-- Opening Marker --
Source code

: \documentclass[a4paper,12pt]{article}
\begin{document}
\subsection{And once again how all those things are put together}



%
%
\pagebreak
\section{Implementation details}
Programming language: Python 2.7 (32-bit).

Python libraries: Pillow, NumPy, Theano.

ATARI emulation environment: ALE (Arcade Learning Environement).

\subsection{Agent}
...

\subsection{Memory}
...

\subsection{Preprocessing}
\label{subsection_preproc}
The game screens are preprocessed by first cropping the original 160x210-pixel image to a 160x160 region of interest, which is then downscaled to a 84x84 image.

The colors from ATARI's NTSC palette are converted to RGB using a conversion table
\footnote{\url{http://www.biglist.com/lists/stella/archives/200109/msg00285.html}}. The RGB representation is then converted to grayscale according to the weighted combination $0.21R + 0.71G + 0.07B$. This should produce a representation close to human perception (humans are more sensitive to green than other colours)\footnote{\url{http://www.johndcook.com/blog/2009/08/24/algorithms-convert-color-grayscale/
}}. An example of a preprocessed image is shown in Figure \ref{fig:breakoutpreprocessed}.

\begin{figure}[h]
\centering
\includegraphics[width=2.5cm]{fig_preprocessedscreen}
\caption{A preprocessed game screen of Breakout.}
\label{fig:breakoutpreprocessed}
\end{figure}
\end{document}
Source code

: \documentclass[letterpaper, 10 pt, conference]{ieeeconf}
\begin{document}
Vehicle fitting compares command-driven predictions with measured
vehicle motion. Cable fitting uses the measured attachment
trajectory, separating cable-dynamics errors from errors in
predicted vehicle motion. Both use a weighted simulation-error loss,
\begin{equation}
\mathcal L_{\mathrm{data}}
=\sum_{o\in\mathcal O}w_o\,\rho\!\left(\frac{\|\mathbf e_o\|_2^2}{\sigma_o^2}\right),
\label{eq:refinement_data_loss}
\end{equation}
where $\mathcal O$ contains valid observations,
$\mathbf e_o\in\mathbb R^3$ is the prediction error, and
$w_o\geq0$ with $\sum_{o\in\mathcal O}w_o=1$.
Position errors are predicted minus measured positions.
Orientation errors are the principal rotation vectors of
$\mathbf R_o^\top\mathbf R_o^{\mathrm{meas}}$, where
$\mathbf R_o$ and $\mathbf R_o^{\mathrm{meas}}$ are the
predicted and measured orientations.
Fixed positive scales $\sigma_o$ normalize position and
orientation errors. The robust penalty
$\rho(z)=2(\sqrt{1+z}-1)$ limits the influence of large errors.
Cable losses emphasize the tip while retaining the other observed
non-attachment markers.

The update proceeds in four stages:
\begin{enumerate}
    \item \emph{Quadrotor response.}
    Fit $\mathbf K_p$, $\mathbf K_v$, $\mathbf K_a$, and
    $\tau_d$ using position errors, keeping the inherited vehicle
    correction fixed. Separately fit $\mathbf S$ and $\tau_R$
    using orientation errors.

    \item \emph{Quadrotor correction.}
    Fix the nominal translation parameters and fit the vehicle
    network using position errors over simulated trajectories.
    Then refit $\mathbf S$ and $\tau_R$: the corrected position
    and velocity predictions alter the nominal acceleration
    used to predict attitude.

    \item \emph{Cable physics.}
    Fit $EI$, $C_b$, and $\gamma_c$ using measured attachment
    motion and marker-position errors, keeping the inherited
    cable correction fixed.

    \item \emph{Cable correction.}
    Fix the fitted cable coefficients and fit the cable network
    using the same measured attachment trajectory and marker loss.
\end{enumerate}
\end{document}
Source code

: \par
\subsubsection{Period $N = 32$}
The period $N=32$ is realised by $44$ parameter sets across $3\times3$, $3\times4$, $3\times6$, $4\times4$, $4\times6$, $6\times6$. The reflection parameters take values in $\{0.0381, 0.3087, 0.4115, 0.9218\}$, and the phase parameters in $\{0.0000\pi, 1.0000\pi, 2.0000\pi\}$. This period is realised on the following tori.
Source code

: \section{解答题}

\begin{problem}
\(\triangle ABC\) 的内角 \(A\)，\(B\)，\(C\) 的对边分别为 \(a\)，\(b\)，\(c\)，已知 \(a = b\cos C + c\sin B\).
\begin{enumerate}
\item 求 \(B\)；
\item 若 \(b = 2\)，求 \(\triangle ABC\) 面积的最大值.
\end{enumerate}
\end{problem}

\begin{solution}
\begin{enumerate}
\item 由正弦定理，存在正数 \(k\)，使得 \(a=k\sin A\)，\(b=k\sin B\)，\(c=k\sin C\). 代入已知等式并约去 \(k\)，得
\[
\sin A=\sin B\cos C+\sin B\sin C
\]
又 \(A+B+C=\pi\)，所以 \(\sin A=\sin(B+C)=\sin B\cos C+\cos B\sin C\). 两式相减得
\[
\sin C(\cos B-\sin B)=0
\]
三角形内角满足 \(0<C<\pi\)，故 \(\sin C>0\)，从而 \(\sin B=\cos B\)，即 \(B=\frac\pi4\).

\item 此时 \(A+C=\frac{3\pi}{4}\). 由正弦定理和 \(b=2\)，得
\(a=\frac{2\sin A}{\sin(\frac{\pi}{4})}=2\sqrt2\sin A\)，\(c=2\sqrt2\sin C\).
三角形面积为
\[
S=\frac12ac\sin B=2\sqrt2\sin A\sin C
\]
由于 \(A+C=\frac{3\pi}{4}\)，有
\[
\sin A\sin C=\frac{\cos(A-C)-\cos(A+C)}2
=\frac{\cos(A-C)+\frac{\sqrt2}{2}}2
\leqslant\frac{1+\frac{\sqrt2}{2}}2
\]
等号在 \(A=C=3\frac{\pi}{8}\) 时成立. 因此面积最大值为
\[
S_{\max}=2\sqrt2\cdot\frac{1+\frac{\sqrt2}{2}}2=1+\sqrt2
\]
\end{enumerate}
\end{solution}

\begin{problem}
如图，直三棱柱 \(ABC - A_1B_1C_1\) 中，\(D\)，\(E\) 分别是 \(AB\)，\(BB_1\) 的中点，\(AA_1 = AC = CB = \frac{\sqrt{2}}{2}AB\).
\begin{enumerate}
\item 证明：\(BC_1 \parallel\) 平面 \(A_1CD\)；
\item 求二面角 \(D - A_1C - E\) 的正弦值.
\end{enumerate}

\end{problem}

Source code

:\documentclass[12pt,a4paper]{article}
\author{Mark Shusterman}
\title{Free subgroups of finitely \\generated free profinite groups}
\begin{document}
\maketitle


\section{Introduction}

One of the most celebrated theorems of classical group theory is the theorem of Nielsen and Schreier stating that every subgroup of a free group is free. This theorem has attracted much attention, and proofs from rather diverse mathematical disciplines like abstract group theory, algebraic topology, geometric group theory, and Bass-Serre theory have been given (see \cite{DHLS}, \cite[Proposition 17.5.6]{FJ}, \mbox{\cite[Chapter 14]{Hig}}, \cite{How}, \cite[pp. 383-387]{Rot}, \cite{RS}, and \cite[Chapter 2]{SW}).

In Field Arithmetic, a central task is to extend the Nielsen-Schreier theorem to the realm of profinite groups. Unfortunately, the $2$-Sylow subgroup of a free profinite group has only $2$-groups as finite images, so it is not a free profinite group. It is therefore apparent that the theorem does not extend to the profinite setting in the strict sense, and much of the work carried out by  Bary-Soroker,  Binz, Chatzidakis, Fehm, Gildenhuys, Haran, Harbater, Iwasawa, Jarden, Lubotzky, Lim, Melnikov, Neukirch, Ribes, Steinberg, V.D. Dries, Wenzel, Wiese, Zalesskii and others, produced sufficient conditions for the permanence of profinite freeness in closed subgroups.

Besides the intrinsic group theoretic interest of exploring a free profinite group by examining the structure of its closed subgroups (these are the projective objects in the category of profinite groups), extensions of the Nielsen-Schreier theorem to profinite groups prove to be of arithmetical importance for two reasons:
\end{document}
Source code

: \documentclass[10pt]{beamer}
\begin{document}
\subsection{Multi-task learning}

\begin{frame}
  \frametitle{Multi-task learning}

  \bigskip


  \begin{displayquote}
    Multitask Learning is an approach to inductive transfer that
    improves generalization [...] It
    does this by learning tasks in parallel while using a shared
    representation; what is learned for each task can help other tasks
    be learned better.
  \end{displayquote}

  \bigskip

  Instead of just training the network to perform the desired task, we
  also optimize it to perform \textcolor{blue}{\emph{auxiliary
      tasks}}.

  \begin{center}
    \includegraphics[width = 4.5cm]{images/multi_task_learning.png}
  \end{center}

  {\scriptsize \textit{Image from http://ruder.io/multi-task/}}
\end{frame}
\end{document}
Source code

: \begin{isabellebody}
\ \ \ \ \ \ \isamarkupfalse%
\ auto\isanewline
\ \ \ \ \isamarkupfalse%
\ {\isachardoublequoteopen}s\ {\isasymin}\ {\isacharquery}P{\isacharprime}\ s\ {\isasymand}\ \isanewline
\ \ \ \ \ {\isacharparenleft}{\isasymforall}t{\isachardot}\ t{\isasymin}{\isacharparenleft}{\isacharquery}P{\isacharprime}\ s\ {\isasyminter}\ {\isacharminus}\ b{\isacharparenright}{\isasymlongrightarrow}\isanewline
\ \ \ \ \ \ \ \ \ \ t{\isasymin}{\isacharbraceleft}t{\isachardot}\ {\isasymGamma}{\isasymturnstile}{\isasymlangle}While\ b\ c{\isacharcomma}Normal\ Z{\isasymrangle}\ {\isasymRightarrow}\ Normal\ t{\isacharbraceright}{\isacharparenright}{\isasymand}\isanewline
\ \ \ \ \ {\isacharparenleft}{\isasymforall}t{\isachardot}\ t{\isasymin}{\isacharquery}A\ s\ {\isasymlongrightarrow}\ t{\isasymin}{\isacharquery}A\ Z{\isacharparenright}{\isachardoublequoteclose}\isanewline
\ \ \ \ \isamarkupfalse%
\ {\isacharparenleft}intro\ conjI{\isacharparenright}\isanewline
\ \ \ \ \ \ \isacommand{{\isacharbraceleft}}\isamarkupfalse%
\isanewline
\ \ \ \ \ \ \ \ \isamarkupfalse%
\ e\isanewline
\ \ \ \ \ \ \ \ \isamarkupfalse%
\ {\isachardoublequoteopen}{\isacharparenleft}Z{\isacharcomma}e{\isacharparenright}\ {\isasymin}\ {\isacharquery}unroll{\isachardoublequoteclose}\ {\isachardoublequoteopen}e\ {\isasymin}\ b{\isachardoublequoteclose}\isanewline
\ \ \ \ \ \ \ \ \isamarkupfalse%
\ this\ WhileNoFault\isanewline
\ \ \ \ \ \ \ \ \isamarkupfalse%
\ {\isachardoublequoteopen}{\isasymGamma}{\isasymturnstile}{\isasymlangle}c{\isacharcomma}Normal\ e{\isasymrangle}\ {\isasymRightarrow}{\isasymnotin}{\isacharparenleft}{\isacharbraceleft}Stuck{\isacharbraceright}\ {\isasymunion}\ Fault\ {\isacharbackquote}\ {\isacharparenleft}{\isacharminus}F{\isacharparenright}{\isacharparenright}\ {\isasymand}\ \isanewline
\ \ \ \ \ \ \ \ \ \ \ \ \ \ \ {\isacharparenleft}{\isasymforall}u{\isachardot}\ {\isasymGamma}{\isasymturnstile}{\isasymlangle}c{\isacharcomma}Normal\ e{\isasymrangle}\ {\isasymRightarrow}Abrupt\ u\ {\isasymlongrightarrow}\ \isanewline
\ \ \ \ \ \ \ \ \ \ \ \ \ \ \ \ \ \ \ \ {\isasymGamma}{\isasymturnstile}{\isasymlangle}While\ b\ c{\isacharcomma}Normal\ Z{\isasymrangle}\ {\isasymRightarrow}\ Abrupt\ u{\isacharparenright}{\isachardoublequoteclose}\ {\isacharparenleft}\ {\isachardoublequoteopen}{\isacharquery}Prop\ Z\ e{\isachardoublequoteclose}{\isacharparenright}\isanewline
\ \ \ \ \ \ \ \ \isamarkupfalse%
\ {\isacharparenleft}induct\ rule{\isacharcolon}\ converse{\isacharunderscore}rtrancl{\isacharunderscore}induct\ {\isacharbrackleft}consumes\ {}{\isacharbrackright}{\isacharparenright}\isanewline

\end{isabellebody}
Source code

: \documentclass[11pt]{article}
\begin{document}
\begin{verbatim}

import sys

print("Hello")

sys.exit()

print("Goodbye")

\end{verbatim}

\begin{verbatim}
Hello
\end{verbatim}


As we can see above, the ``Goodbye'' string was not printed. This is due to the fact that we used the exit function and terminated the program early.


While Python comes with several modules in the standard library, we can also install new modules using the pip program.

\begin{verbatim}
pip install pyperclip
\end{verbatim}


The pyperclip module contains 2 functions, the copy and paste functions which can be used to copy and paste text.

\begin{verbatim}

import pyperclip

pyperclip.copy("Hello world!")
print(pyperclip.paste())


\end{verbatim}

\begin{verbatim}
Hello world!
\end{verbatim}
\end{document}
-- Closing Marker --
#### Task brief
Find each line in the listing above that contains "weighted", and copy that line.

#### Solution for this task
\footnote{\url{http://www.biglist.com/lists/stella/archives/200109/msg00285.html}}. The RGB representation is then converted to grayscale according to the weighted combination $0.21R + 0.71G + 0.07B$. This should produce a representation close to human perception (humans are more sensitive to green than other colours)\footnote{\url{http://www.johndcook.com/blog/2009/08/24/algorithms-convert-color-grayscale/
predicted vehicle motion. Both use a weighted simulation-error loss,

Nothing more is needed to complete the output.